§ **WORK ITEM**
Check each line of the listing for the word "tests" and give only the number of lines that have it.

§ **SUPPLIED RECORDS**
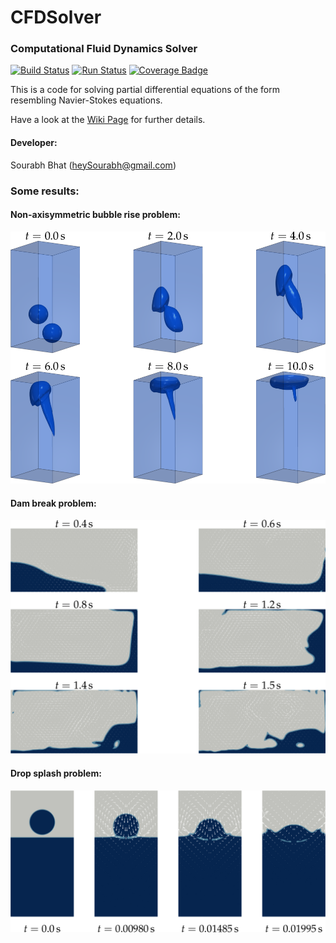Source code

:# CFDSolver
### Computational Fluid Dynamics Solver

[![Build Status](https://travis-ci.com/heySourabh/CFDSolver.svg?branch=master)](https://travis-ci.com/heySourabh/CFDSolver)
[![Run Status](https://api.shippable.com/projects/5affad1ae8e1ba08000386d6/badge?branch=master)](https://app.shippable.com/github/heySourabh/CFDSolver)
[![Coverage Badge](https://api.shippable.com/projects/5affad1ae8e1ba08000386d6/coverageBadge?branch=master)](https://app.shippable.com/github/heySourabh/CFDSolver)

This is a code for solving partial differential equations of the form resembling Navier-Stokes equations.

Have a look at the [Wiki Page](https://github.com/heySourabh/CFDSolver/wiki) for further details.

#### Developer:
Sourabh Bhat (heySourabh@gmail.com)

### Some results:
#### Non-axisymmetric bubble rise problem:
![Non-axisymmetric bubble rise](docs/results/non-axisymmetric_bubble_rise.png)   

#### Dam break problem:
![Dam break](docs/results/dam_dreak.png)   

#### Drop splash problem:
![Drop splash](docs/results/drop_splash.png)   
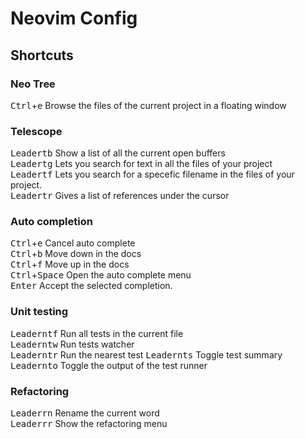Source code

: # Neovim Config

## Shortcuts

### Neo Tree

<kbd>Ctrl</kbd>+<kbd>e</kbd> Browse the files of the current project in a floating window

### Telescope

<kbd>Leader</kbd><kbd>t</kbd><kbd>b</kbd> Show a list of all the current open buffers  
<kbd>Leader</kbd><kbd>t</kbd><kbd>g</kbd> Lets you search for text in all the files of your project  
<kbd>Leader</kbd><kbd>t</kbd><kbd>f</kbd> Lets you search for a specefic filename in the files of your project.  
<kbd>Leader</kbd><kbd>t</kbd><kbd>r</kbd> Gives a list of references under the cursor

### Auto completion

<kbd>Ctrl</kbd>+<kbd>e</kbd> Cancel auto complete  
<kbd>Ctrl</kbd>+<kbd>b</kbd> Move down in the docs  
<kbd>Ctrl</kbd>+<kbd>f</kbd> Move up in the docs  
<kbd>Ctrl</kbd>+<kbd>Space</kbd> Open the auto complete menu  
<kbd>Enter</kbd> Accept the selected completion.  

### Unit testing
<kbd>Leader</kbd><kbd>n</kbd><kbd>t</kbd><kbd>f</kbd> Run all tests in the current file  
<kbd>Leader</kbd><kbd>n</kbd><kbd>t</kbd><kbd>w</kbd> Run tests watcher  
<kbd>Leader</kbd><kbd>n</kbd><kbd>t</kbd><kbd>r</kbd> Run the nearest test 
<kbd>Leader</kbd><kbd>n</kbd><kbd>t</kbd><kbd>s</kbd> Toggle test summary  
<kbd>Leader</kbd><kbd>n</kbd><kbd>t</kbd><kbd>o</kbd> Toggle the output of the test runner

### Refactoring

<kbd>Leader</kbd><kbd>r</kbd><kbd>n</kbd> Rename the current word  
<kbd>Leader</kbd><kbd>r</kbd><kbd>r</kbd> Show the refactoring menu   

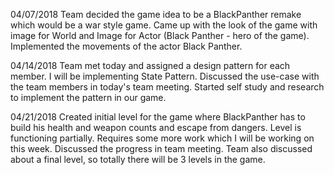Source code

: 04/07/2018 Team decided the game idea to be a BlackPanther remake which would be a war style game. 
Came up with the look of the game with image for World and Image for Actor (Black Panther - hero of the game). 
Implemented the movements of the actor Black Panther.

04/14/2018 Team met today and assigned a design pattern for each member. I will be implementing State Pattern. Discussed the use-case with the team members in today's team meeting. Started self study and research to implement the pattern in our game.

04/21/2018 Created initial level for the game where BlackPanther has to build his health and weapon counts and escape from dangers. Level is functioning partially. Requires some more work which I will be working on this week. Discussed the progress in team meeting. Team also discussed about a final level, so totally there will be 3 levels in the game.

§ **EXERCISE ANSWER**
2